Why Ford's Shifting Into High Gear Against GM and Toyota

After surviving the financial crisis on its own, iconic automaker Ford (NYSE: F  )  has continued to defy expectations with a string of solid earnings reports. While the company is still struggling in some areas, it seems to be heading in the right direction -- yet it's still trading at a discount. Let's see whether the company's ready to go toe-to-toe with the likes of GM (NYSE: GM  ) and Toyota (NYSE: TM  )

Ford sales picking up steam
Ford's latest earnings report pleased investors, displaying considerable strength in several geographical areas. The company's third-quarter earnings per share of $0.45 (excluding items) beat estimates by $0.07, and was up 12.5% year over year. For the quarter, Ford achieved a record pre-tax profit, with revenue up 12% year over year to $36 billion. Additionally, Ford raised its full-year guidance .

But the financial media paid the most attention to Ford's revival of its European business. European losses were halved for the quarter compared to last year, and the company now expects the region to actually return to profitability by 2015.

In even more good news for Ford, the automaker posted an 18.1% rise in truck and SUV sales, which make up the bulk of Ford's revenue .

Catching up to Toyota and GM
Ford's major competitors are Toyota and GM. These two companies are locked in a battle for the No.1 spot in global car sales, with Toyota likely to remain in pole position for the January-September period. It sold around 7,412 million vehicles, representing an increase of 0.1%, as its North American operations continue to perform well.

Still, Ford seems to be catching up. According to the company, the Ford Focus was the world's best-selling car in the first half of the year, although Toyota has hotly disputed that claim. The Japanese auto titan claims its Corolla model was in fact the best-selling car, and that the study pointing to Ford's victory ignored certain naming issues and a number of markets in which Toyota does business. 

Toyota has run into a spot of trouble recently, though, as its Camry, RAV4, and Prius V received disappointing crash test safety scores in a Consumer Reports test .
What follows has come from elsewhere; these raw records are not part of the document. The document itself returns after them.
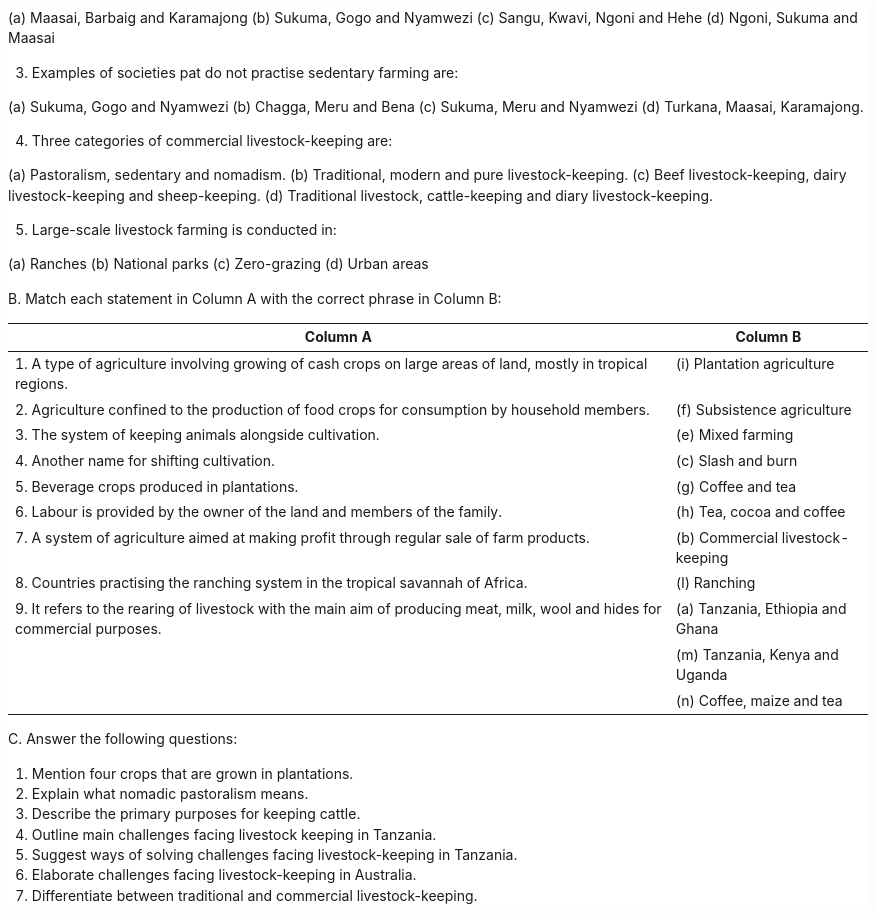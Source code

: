 (a) Maasai, Barbaig and Karamajong
(b) Sukuma, Gogo and Nyamwezi
(c) Sangu, Kwavi, Ngoni and Hehe
(d) Ngoni, Sukuma and Maasai

3. Examples of societies pat do not practise sedentary farming are:

(a) Sukuma, Gogo and Nyamwezi
(b) Chagga, Meru and Bena
(c) Sukuma, Meru and Nyamwezi
(d) Turkana, Maasai, Karamajong.

4. Three categories of commercial livestock-keeping are:

(a) Pastoralism, sedentary and nomadism.
(b) Traditional, modern and pure livestock-keeping.
(c) Beef livestock-keeping, dairy livestock-keeping and sheep-keeping.
(d) Traditional livestock, cattle-keeping and diary livestock-keeping.

5. Large-scale livestock farming is conducted in:

(a) Ranches
(b) National parks
(c) Zero-grazing
(d) Urban areas

B. Match each statement in Column A with the correct phrase in Column B:

| Column A                                                                                                                    | Column B                         |
| --------------------------------------------------------------------------------------------------------------------------- | -------------------------------- |
| 1. A type of agriculture involving growing of cash crops on large areas of land, mostly in tropical regions.                | (i) Plantation agriculture       |
| 2. Agriculture confined to the production of food crops for consumption by household members.                               | (f) Subsistence agriculture      |
| 3. The system of keeping animals alongside cultivation.                                                                     | (e) Mixed farming                |
| 4. Another name for shifting cultivation.                                                                                   | (c) Slash and burn               |
| 5. Beverage crops produced in plantations.                                                                                  | (g) Coffee and tea               |
| 6. Labour is provided by the owner of the land and members of the family.                                                   | (h) Tea, cocoa and coffee        |
| 7. A system of agriculture aimed at making profit through regular sale of farm products.                                    | (b) Commercial livestock-keeping |
| 8. Countries practising the ranching system in the tropical savannah of Africa.                                             | (l) Ranching                     |
| 9. It refers to the rearing of livestock with the main aim of producing meat, milk, wool and hides for commercial purposes. | (a) Tanzania, Ethiopia and Ghana |
|                                                                                                                             | (m) Tanzania, Kenya and Uganda   |
|                                                                                                                             | (n) Coffee, maize and tea        |

C. Answer the following questions:

1. Mention four crops that are grown in plantations.
2. Explain what nomadic pastoralism means.
3. Describe the primary purposes for keeping cattle.
4. Outline main challenges facing livestock keeping in Tanzania.
5. Suggest ways of solving challenges facing livestock-keeping in Tanzania.
6. Elaborate challenges facing livestock-keeping in Australia.
7. Differentiate between traditional and commercial livestock-keeping.

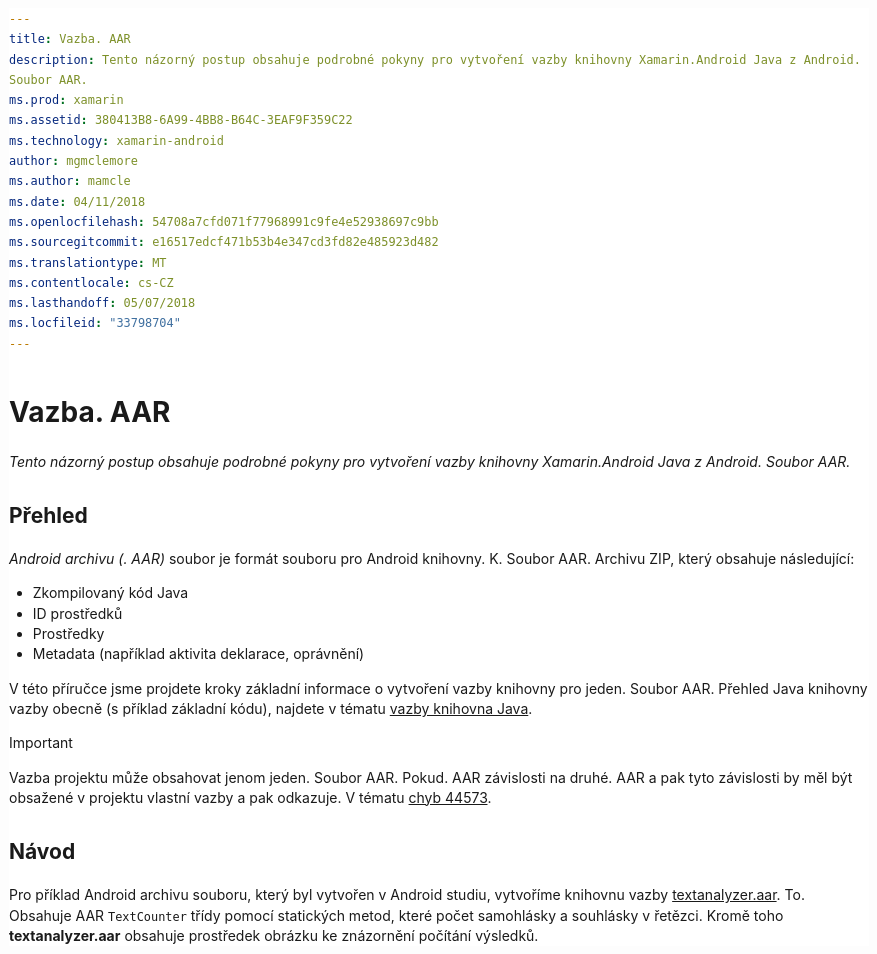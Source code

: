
 ```yaml
---
title: Vazba. AAR
description: Tento názorný postup obsahuje podrobné pokyny pro vytvoření vazby knihovny Xamarin.Android Java z Android. Soubor AAR.
ms.prod: xamarin
ms.assetid: 380413B8-6A99-4BB8-B64C-3EAF9F359C22
ms.technology: xamarin-android
author: mgmclemore
ms.author: mamcle
ms.date: 04/11/2018
ms.openlocfilehash: 54708a7cfd071f77968991c9fe4e52938697c9bb
ms.sourcegitcommit: e16517edcf471b53b4e347cd3fd82e485923d482
ms.translationtype: MT
ms.contentlocale: cs-CZ
ms.lasthandoff: 05/07/2018
ms.locfileid: "33798704"
---
```

# <a name="binding-an-aar"></a>Vazba. AAR

_Tento názorný postup obsahuje podrobné pokyny pro vytvoření vazby knihovny Xamarin.Android Java z Android. Soubor AAR._


## <a name="overview"></a>Přehled

*Android archivu (. AAR)* soubor je formát souboru pro Android knihovny.
K. Soubor AAR. Archivu ZIP, který obsahuje následující:

-   Zkompilovaný kód Java
-   ID prostředků
-   Prostředky
-   Metadata (například aktivita deklarace, oprávnění)

V této příručce jsme projdete kroky základní informace o vytvoření vazby knihovny pro jeden. Soubor AAR. Přehled Java knihovny vazby obecně (s příklad základní kódu), najdete v tématu [vazby knihovna Java](~/android/platform/binding-java-library/index.md).


> [!IMPORTANT]
> Vazba projektu může obsahovat jenom jeden. Soubor AAR. Pokud. AAR závislosti na druhé. AAR a pak tyto závislosti by měl být obsažené v projektu vlastní vazby a pak odkazuje. V tématu [chyb 44573](https://bugzilla.xamarin.com/show_bug.cgi?id=44573).


## <a name="walkthrough"></a>Návod

Pro příklad Android archivu souboru, který byl vytvořen v Android studiu, vytvoříme knihovnu vazby [textanalyzer.aar](https://github.com/xamarin/monodroid-samples/blob/master/JavaIntegration/AarBinding/Resources/textanalyzer.aar?raw=true). To. Obsahuje AAR `TextCounter` třídy pomocí statických metod, které počet samohlásky a souhlásky v řetězci. Kromě toho **textanalyzer.aar** obsahuje prostředek obrázku ke znázornění počítání výsledků.
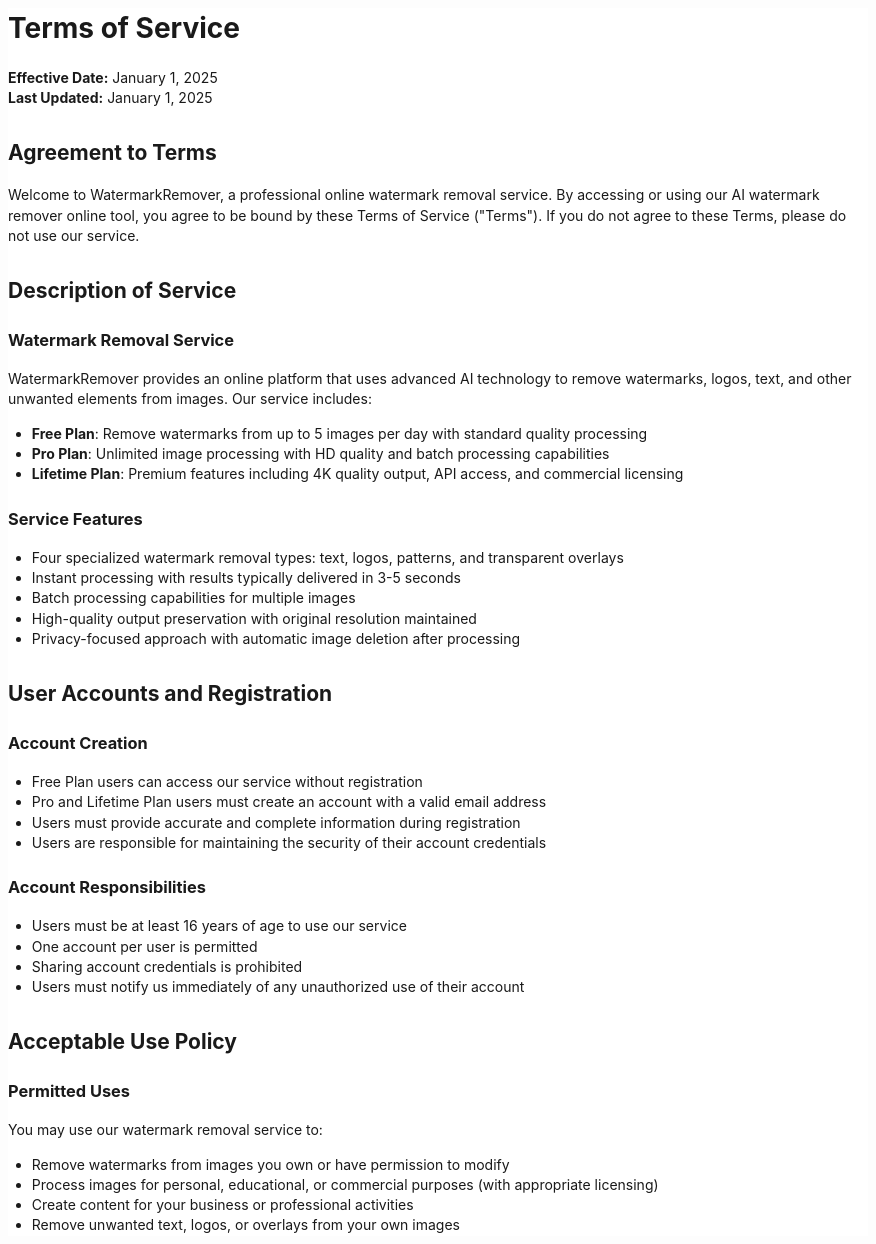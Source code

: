 # Terms of Service

**Effective Date:** January 1, 2025  
**Last Updated:** January 1, 2025

## Agreement to Terms

Welcome to WatermarkRemover, a professional online watermark removal service. By accessing or using our AI watermark remover online tool, you agree to be bound by these Terms of Service ("Terms"). If you do not agree to these Terms, please do not use our service.

## Description of Service

### Watermark Removal Service
WatermarkRemover provides an online platform that uses advanced AI technology to remove watermarks, logos, text, and other unwanted elements from images. Our service includes:

- **Free Plan**: Remove watermarks from up to 5 images per day with standard quality processing
- **Pro Plan**: Unlimited image processing with HD quality and batch processing capabilities
- **Lifetime Plan**: Premium features including 4K quality output, API access, and commercial licensing

### Service Features
- Four specialized watermark removal types: text, logos, patterns, and transparent overlays
- Instant processing with results typically delivered in 3-5 seconds
- Batch processing capabilities for multiple images
- High-quality output preservation with original resolution maintained
- Privacy-focused approach with automatic image deletion after processing

## User Accounts and Registration

### Account Creation
- Free Plan users can access our service without registration
- Pro and Lifetime Plan users must create an account with a valid email address
- Users must provide accurate and complete information during registration
- Users are responsible for maintaining the security of their account credentials

### Account Responsibilities
- Users must be at least 16 years of age to use our service
- One account per user is permitted
- Sharing account credentials is prohibited
- Users must notify us immediately of any unauthorized use of their account

## Acceptable Use Policy

### Permitted Uses
You may use our watermark removal service to:
- Remove watermarks from images you own or have permission to modify
- Process images for personal, educational, or commercial purposes (with appropriate licensing)
- Create content for your business or professional activities
- Remove unwanted text, logos, or overlays from your own images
GM, the top U.S. automaker, saw its October U.S. sales rise slightly faster than those of its hometown rival, with a 16% gain for the month versus Ford's 14%. The figures are encouraging as the industry rebounds from a tough September.

However, Ford has a higher profit margin and higher total profit in the US than GM, and the company is working hard at stealing awayhttp://www.detroitnews.com/article/20131101/AUTO01/311010047some of GM's market share. While GM is still bigger in terms of market share and total sales, Ford is growing considerably faster. 

Valuations and metrics
Despite this impressive growth, Ford stock trades at a bit of a discount to its peers. Ford currently trades at about 12 times trailing earnings, versus GM's 13.5 and Toyota's 13.1. This is curious, considering that Ford's quarterly revenue growth and margins are roughly at the midpoint between these two rivals.

Part of this may be due to Ford's debt load, at about $108 billion or 553 times equity. The competitors mentioned here have fractions of that total debt-to-equity ratio. However, most of Ford's debt comes from its credit division, which is actually making money for the company. Its automotive debt sat at only $15.8 billion as of June 30, which is more than manageable. 

The bottom line
Ford is one of the major US success stories as of late, bouncing off severely depressed sales levels and now competing with some of the top global auto manufacturers. While it still has some work to do in terms of attaining market share, the company seems to be on the right track, and it's pleasing investors and analysts alike. Going forward, investors should pay close attention to the Blue Oval's sales figures to see whether it can keep up this excellent momentum. However, its low valuation could easily propel the stock higher in the near future.